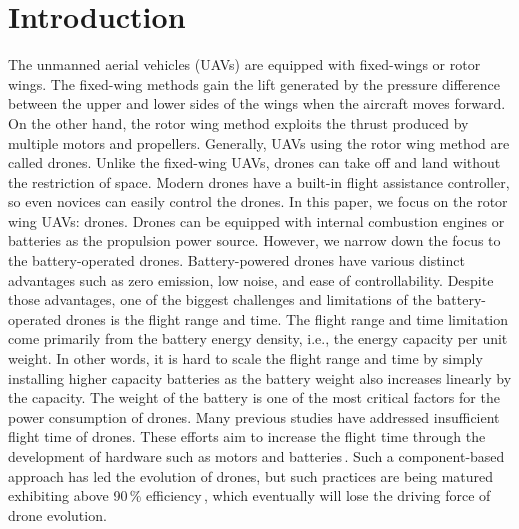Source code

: \documentclass[journal]{./template/IEEEtran}
\begin{document}
\section{Introduction}
\label{Section: introduction}

The unmanned aerial vehicles (UAVs) are equipped with fixed-wings or rotor wings.
The fixed-wing methods gain the lift generated by the pressure difference between the upper and lower sides of the wings when the aircraft moves forward. 
On the other hand, the rotor wing method exploits the thrust produced by multiple motors and propellers. Generally, UAVs using the rotor wing method are called drones. Unlike the fixed-wing UAVs, drones can take off and land without the restriction of space. 
Modern drones have a built-in flight assistance controller, so even novices can easily control the drones. 
In this paper, we focus on the rotor wing UAVs: drones. 
Drones can be equipped with internal combustion engines or batteries as the propulsion power source. However, we narrow down the focus to the battery-operated drones.
Battery-powered drones have various distinct advantages such as zero emission, low noise, and ease of controllability.
Despite those advantages, one of the biggest challenges and limitations of the battery-operated drones is the flight range and time. 
The flight range and time limitation come primarily from the battery energy density, i.e., the energy capacity per unit weight.
In other words, it is hard to scale the flight range and time by simply installing higher capacity batteries as the battery weight also increases linearly by the capacity. 
The weight of the battery is one of the most critical factors for the power consumption of drones. 
Many previous studies have addressed insufficient flight time of drones. 
These efforts aim to increase the flight time through the development of hardware such as motors and batteries\,\cite{ref_1}.
Such a component-based approach has led the evolution of drones, but such practices are being matured exhibiting above 90\,\% efficiency\,\cite{ref_2}, which eventually will lose the driving force of drone evolution. 
\end{document}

**About this task:**
How many lines of the listing above contain the string "other"? Answer with the number alone.

**Solution for this exercise:**
2